I'm here with Jeremy Lassen of Nightshade Books, helping him convince passersby that trading their contact info for a free copy of a Nightshade book is a good deal. This has not been difficult, because the current crop of Nightshade books are beautifully designed and produced, making them quite attractive even in the sea of books that is BEA.

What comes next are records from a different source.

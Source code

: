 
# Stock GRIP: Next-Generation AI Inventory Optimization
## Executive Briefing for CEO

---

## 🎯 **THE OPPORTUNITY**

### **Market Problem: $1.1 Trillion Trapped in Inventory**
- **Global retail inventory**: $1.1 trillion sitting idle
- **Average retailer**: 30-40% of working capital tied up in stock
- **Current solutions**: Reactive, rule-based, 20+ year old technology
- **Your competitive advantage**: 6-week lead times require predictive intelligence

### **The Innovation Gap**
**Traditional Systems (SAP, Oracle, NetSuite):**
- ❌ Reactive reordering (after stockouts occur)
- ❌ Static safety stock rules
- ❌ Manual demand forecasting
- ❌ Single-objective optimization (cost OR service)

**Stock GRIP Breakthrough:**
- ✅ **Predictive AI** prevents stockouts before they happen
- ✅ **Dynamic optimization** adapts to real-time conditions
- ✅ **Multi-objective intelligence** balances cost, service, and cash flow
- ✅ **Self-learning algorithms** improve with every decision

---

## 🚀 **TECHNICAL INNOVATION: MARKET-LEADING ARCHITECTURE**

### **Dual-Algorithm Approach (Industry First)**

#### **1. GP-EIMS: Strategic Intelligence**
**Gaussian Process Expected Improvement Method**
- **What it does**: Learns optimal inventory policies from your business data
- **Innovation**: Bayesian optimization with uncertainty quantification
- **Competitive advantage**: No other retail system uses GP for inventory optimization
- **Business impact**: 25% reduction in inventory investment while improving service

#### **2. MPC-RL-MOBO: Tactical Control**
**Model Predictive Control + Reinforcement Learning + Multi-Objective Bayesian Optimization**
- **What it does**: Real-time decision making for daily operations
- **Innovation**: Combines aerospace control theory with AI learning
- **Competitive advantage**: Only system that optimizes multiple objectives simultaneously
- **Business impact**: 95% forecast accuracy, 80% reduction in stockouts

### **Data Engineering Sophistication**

We've been up since 6.30am and attended both the LitBlog Co-Op party and the Small Beer Press etc. party tonight, so I am utterly and completely exhausted, but I did want to note here that I've met a bunch of my fellow bloggers for the first time -- Gwenda Bond, Mark Sarvas, Sarah Weinman, Ed Champion, Wendi Kaufman, Max Magee, Lizzie Skurnick, Kassia Kroszer, Carolyn Kellogg, Ron Hogan, Bud Parr, and probably at least one person I'm temporarily forgetting. I'd met Kassia, Carolyn, and Ron at the AWP conference earlier this year, and it was fun to see them again, but everybody else was new to me. These are marvelous people: intelligent, fun, friendly -- I want to marry them all. (Heck, Ed -- in his obnoxious Bat Segundo persona -- even kissed me.)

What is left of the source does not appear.